START EXCERPTED DATA
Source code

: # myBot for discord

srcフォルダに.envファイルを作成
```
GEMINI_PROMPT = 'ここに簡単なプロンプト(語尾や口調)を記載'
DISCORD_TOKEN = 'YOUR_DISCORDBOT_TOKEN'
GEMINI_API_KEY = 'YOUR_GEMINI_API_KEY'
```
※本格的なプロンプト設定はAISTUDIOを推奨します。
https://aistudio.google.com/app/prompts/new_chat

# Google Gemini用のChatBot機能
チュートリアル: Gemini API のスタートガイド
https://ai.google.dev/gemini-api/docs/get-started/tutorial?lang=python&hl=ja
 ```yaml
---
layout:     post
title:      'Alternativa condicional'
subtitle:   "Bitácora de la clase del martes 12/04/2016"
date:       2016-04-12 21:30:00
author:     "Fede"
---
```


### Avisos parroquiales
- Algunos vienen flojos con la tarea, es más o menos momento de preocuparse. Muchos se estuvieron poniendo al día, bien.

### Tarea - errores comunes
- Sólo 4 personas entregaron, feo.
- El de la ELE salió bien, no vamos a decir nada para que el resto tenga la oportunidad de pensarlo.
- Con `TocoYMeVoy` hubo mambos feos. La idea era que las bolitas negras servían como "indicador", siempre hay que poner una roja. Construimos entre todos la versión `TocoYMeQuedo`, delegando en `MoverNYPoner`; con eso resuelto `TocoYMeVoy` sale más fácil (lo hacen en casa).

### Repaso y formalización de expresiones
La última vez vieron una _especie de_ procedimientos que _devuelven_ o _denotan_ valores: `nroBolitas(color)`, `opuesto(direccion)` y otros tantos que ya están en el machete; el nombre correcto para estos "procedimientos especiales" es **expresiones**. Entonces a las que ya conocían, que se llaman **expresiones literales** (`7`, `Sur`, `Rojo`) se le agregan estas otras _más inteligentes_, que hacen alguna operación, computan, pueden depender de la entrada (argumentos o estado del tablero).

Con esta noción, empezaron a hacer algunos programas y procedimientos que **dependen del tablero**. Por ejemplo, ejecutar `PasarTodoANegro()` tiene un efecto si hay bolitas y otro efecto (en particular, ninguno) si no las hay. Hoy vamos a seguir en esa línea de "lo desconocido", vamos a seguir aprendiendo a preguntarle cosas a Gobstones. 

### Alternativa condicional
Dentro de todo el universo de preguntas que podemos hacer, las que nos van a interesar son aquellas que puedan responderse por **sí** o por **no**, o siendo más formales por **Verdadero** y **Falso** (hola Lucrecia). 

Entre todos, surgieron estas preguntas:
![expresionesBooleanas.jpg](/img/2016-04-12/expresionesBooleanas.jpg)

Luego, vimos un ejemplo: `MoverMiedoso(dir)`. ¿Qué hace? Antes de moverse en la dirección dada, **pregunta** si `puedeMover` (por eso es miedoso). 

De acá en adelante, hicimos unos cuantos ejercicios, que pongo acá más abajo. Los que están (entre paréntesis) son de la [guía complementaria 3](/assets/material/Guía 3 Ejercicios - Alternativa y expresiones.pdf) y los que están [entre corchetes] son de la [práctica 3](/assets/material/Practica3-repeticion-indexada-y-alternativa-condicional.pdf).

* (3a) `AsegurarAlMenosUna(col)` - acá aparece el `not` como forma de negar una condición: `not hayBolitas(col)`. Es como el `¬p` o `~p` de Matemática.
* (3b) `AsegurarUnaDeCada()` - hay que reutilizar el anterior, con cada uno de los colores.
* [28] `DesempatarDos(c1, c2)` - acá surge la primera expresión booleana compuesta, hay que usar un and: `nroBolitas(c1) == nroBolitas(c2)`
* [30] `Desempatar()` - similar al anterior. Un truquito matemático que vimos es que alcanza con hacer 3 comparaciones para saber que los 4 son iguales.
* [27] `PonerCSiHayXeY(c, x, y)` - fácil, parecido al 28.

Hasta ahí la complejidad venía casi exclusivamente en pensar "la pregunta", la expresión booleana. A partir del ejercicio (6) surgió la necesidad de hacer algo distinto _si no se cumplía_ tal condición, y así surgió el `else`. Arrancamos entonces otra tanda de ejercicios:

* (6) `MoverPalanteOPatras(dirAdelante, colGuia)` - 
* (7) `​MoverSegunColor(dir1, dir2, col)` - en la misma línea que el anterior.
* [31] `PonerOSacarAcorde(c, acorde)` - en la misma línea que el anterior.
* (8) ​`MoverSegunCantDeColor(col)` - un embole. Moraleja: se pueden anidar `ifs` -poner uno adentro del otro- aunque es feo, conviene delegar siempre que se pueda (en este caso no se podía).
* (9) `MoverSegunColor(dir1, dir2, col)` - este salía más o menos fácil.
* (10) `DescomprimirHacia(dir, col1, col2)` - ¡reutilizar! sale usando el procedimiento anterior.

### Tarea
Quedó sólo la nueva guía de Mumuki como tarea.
END EXCERPTED DATA
* HOW TO COMPLETE THIS TASK *
Wherever a line above includes the string "vamos", count it; give only the final tally.

* ANSWER SPACE *
2